*WHAT YOU HAVE TO DO*
Copy nothing but the lines from the opening of the entries through the line that contains "Thus the contracts", exactly as written. Drop the pictures.

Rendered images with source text

================================

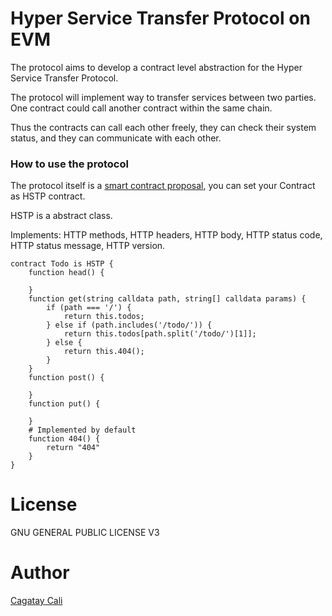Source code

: # Hyper Service Transfer Protocol on EVM

The protocol aims to develop a contract level abstraction for the Hyper Service Transfer Protocol.

The protocol will implement way to transfer services between two parties.
One contract could call another contract within the same chain.

Thus the contracts can call each other freely, they can check their system status, and they can communicate with each other.

### How to use the protocol

The protocol itself is a [smart contract proposal](./HSTP.sol), you can set your Contract as HSTP contract.


HSTP is a abstract class.

Implements: HTTP methods, HTTP headers, HTTP body, HTTP status code, HTTP status message, HTTP version.

```solidity
contract Todo is HSTP {
    function head() {

    }
    function get(string calldata path, string[] calldata params) {
        if (path === '/') {
            return this.todos;
        } else if (path.includes('/todo/')) {
            return this.todos[path.split('/todo/')[1]];
        } else {
            return this.404();
        }
    }
    function post() {

    }
    function put() {

    }
    # Implemented by default
    function 404() {
        return "404"
    }
}
```

# License
GNU GENERAL PUBLIC LICENSE V3

# Author
[Cagatay Cali](https://twitter.com/cagataycali)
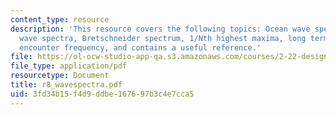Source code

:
 ```yaml
---
content_type: resource
description: 'This resource covers the following topics: Ocean wave spectra, typical
  wave spectra, Bretschneider spectrum, 1/Nth highest maxima, long term statistics,
  encounter frequency, and contains a useful reference.'
file: https://ol-ocw-studio-app-qa.s3.amazonaws.com/courses/2-22-design-principles-for-ocean-vehicles-13-42-spring-2005/3fd34b15f4d9ddbe167697b3c4e7cca5_r8_wavespectra.pdf
file_type: application/pdf
resourcetype: Document
title: r8_wavespectra.pdf
uid: 3fd34b15-f4d9-ddbe-1676-97b3c4e7cca5
---
```


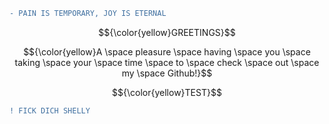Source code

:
 ```diff
- PAIN IS TEMPORARY, JOY IS ETERNAL
```

$${\color{yellow}GREETINGS}$$ 

$${\color{yellow}A \space pleasure \space having \space you \space taking \space your \space time \space to \space check \space out \space my \space Github!}$$

$${\color{yellow}TEST}$$

```diff
! FICK DICH SHELLY
```
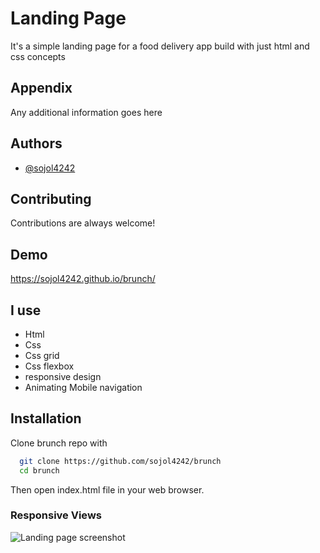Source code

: 
# Landing Page

It's a simple landing page for a food delivery app build with just html and css concepts

## Appendix

Any additional information goes here

  
## Authors

- [@sojol4242](https://github.com/sojol4242)
  
 
## Contributing

Contributions are always welcome!


  
## Demo
https://sojol4242.github.io/brunch/
  
## I use

- Html
- Css
- Css grid
- Css flexbox
- responsive design
- Animating Mobile navigation

  
## Installation

Clone brunch repo with

```bash
  git clone https://github.com/sojol4242/brunch
  cd brunch
```
Then open index.html file in your web browser.
    
### Responsive Views
 
![Landing page screenshot](https://i.ibb.co/h7Tcrqx/3-devices-black-1.png)
 
 

  
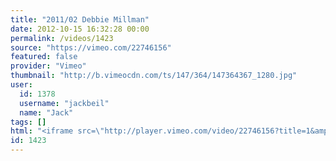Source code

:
 ```yaml
---
title: "2011/02 Debbie Millman"
date: 2012-10-15 16:32:28 00:00
permalink: /videos/1423
source: "https://vimeo.com/22746156"
featured: false
provider: "Vimeo"
thumbnail: "http://b.vimeocdn.com/ts/147/364/147364367_1280.jpg"
user:
  id: 1378
  username: "jackbeil"
  name: "Jack"
tags: []
html: "<iframe src=\"http://player.vimeo.com/video/22746156?title=1&amp;byline=1&amp;portrait=1\" width=\"1280\" height=\"720\" frameborder=\"0\" webkitAllowFullScreen mozallowfullscreen allowFullScreen></iframe>"
id: 1423
---
```


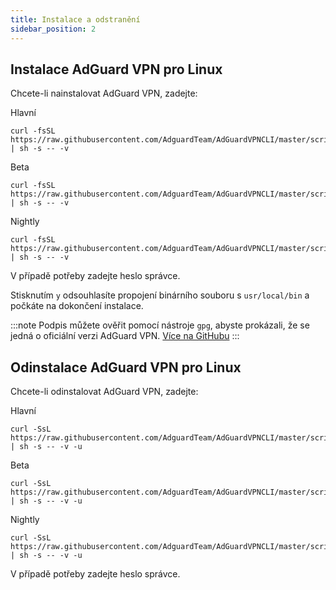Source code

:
 ```yaml
---
title: Instalace a odstranění
sidebar_position: 2
---
```


## Instalace AdGuard VPN pro Linux

Chcete-li nainstalovat AdGuard VPN, zadejte:

Hlavní

```
curl -fsSL https://raw.githubusercontent.com/AdguardTeam/AdGuardVPNCLI/master/scripts/release/install.sh | sh -s -- -v
```

Beta

```
curl -fsSL https://raw.githubusercontent.com/AdguardTeam/AdGuardVPNCLI/master/scripts/beta/install.sh | sh -s -- -v
```

Nightly

```
curl -fsSL https://raw.githubusercontent.com/AdguardTeam/AdGuardVPNCLI/master/scripts/nightly/install.sh | sh -s -- -v
```

V případě potřeby zadejte heslo správce.

Stisknutím `y` odsouhlasíte propojení binárního souboru s `usr/local/bin` a počkáte na dokončení instalace.

:::note
Podpis můžete ověřit pomocí nástroje `gpg`, abyste prokázali, že se jedná o oficiální verzi AdGuard VPN. [Více na GitHubu](https://github.com/AdguardTeam/AdGuardVPNCLI?tab=readme-ov-file#verify-releases)
:::

## Odinstalace AdGuard VPN pro Linux

Chcete-li odinstalovat AdGuard VPN, zadejte:

Hlavní

```
curl -SsL https://raw.githubusercontent.com/AdguardTeam/AdGuardVPNCLI/master/scripts/release/install.sh | sh -s -- -v -u
```

Beta

```
curl -SsL https://raw.githubusercontent.com/AdguardTeam/AdGuardVPNCLI/master/scripts/beta/install.sh | sh -s -- -v -u
```

Nightly

```
curl -SsL https://raw.githubusercontent.com/AdguardTeam/AdGuardVPNCLI/master/scripts/nightly/install.sh | sh -s -- -v -u
```

V případě potřeby zadejte heslo správce.
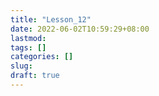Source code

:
 ```yaml
---
title: "Lesson_12"
date: 2022-06-02T10:59:29+08:00
lastmod:
tags: []
categories: []
slug:
draft: true
---
```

================================

*RESPONSE FOR THIS EXERCISE*
Source code

: # Hyper Service Transfer Protocol on EVM

The protocol aims to develop a contract level abstraction for the Hyper Service Transfer Protocol.

The protocol will implement way to transfer services between two parties.
One contract could call another contract within the same chain.

Thus the contracts can call each other freely, they can check their system status, and they can communicate with each other.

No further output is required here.